La domination du Système est telle que la plupart des événements aujourd’hui ne peuvent plus porter que sur les contradictions internes du même Système, qui sont énormes et écrasantes ; la dynamique de surpuissance du Système est telle que rien ne peut stopper le rythme engendré par la rapidité historique signalé ci-dessus, et par conséquent la transformation de ces contradictions en autant de crises prenant leur place dans la paradoxale structure (puisque structure informelle) du “tourbillon critique”. Dans ce contexte, nous ne pouvons envisager la crise catalane que comme une avancée de plus de la transmutation de la surpuissance du Système en autodestruction.
Laughland est un conservateur britannique, mais du type eurosceptique profond ; philosophe également, donc bien au-dessus des polémiques de talk-shows télévisés ; souverainiste d’opinion intellectuelle plus que politicienne, partisan de l’État-nation contre le monstre bruxellois qu’il juge usurpateur, nous dirions assez proche des sources françaises (gaulliennes) de la chose. (Laughland travaille à Paris, où il est directeur des Etudes à l'Institut de la Démocratie et de la Coopération.) De ce point de vue, il devrait n’être pas très favorable à l’indépendance de la Catalogne, qui met en cause certains des principes qu’il défend.

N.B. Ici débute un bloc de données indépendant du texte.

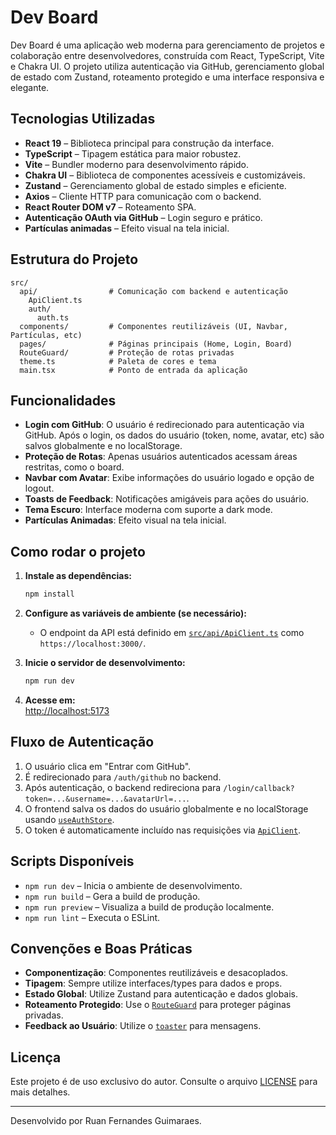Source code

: # Dev Board

Dev Board é uma aplicação web moderna para gerenciamento de projetos e colaboração entre desenvolvedores, construída com React, TypeScript, Vite e Chakra UI. O projeto utiliza autenticação via GitHub, gerenciamento global de estado com Zustand, roteamento protegido e uma interface responsiva e elegante.

## Tecnologias Utilizadas

- **React 19** – Biblioteca principal para construção da interface.
- **TypeScript** – Tipagem estática para maior robustez.
- **Vite** – Bundler moderno para desenvolvimento rápido.
- **Chakra UI** – Biblioteca de componentes acessíveis e customizáveis.
- **Zustand** – Gerenciamento global de estado simples e eficiente.
- **Axios** – Cliente HTTP para comunicação com o backend.
- **React Router DOM v7** – Roteamento SPA.
- **Autenticação OAuth via GitHub** – Login seguro e prático.
- **Partículas animadas** – Efeito visual na tela inicial.

## Estrutura do Projeto

```
src/
  api/                # Comunicação com backend e autenticação
    ApiClient.ts
    auth/
      auth.ts
  components/         # Componentes reutilizáveis (UI, Navbar, Partículas, etc)
  pages/              # Páginas principais (Home, Login, Board)
  RouteGuard/         # Proteção de rotas privadas
  theme.ts            # Paleta de cores e tema
  main.tsx            # Ponto de entrada da aplicação
```

## Funcionalidades

- **Login com GitHub**: O usuário é redirecionado para autenticação via GitHub. Após o login, os dados do usuário (token, nome, avatar, etc) são salvos globalmente e no localStorage.
- **Proteção de Rotas**: Apenas usuários autenticados acessam áreas restritas, como o board.
- **Navbar com Avatar**: Exibe informações do usuário logado e opção de logout.
- **Toasts de Feedback**: Notificações amigáveis para ações do usuário.
- **Tema Escuro**: Interface moderna com suporte a dark mode.
- **Partículas Animadas**: Efeito visual na tela inicial.

## Como rodar o projeto

1. **Instale as dependências:**
   ```sh
   npm install
   ```

2. **Configure as variáveis de ambiente (se necessário):**
   - O endpoint da API está definido em [`src/api/ApiClient.ts`](src/api/ApiClient.ts) como `https://localhost:3000/`.

3. **Inicie o servidor de desenvolvimento:**
   ```sh
   npm run dev
   ```

4. **Acesse em:**  
   [http://localhost:5173](http://localhost:5173)

## Fluxo de Autenticação

1. O usuário clica em "Entrar com GitHub".
2. É redirecionado para `/auth/github` no backend.
3. Após autenticação, o backend redireciona para `/login/callback?token=...&username=...&avatarUrl=...`.
4. O frontend salva os dados do usuário globalmente e no localStorage usando [`useAuthStore`](src/api/auth/auth.ts).
5. O token é automaticamente incluído nas requisições via [`ApiClient`](src/api/ApiClient.ts).

## Scripts Disponíveis

- `npm run dev` – Inicia o ambiente de desenvolvimento.
- `npm run build` – Gera a build de produção.
- `npm run preview` – Visualiza a build de produção localmente.
- `npm run lint` – Executa o ESLint.

## Convenções e Boas Práticas

- **Componentização**: Componentes reutilizáveis e desacoplados.
- **Tipagem**: Sempre utilize interfaces/types para dados e props.
- **Estado Global**: Utilize Zustand para autenticação e dados globais.
- **Roteamento Protegido**: Use o [`RouteGuard`](src/RouteGuard/index.tsx) para proteger páginas privadas.
- **Feedback ao Usuário**: Utilize o [`toaster`](src/components/ui/toaster.tsx) para mensagens.

## Licença

Este projeto é de uso exclusivo do autor. Consulte o arquivo [LICENSE](LICENSE) para mais detalhes.

---

Desenvolvido por Ruan Fernandes Guimaraes.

Mais il y a longtemps que nous ne pouvons plus réduire nos réactions politiques au simple jeu du “pour ou contre”, selon nos références propres. La crise catalane est d’abord le résultat de la crise des principes fondamentaux de la politique, de la crise de la légalité internationale complètement bafouée par ceux-là même qui s’en prétendent les défenseurs sinon les inspirateurs, – nous parlons du bloc-BAO, et dans, ce cas, de l’UE plus précisément. (Nous ajoutons que ce bafouement de la légalité qu’on a soi-même proclamée répond aux pressions des choix idéologiques [progressiste-sociétaux] du bloc-BAO plus qu’à ses intérêts selon nous, même si les seconds ont bien entendu leur place.)
On verra donc l’exposé de la dérision complète où se trouvent le bloc-BAO, l’UE et l’OTAN, etc., devant une situation déterminée par leur forfaiture permanente, essentiellement et symboliquement portée par le cas absolument d’épure du Kosovo. Tout dans la crise du Kosovo, de l’attaque illégale et fabriquée de 1999 à l’“indépendance” faussaire de 2008 porte la trace de cette forfaiture, de ce mensonge de l’illégalité, du bafouement de la loi, du piétinement opérationnel et symbolique de tout ce qu’on prétend adorer et de tout ce qui forme votre propre ontologie.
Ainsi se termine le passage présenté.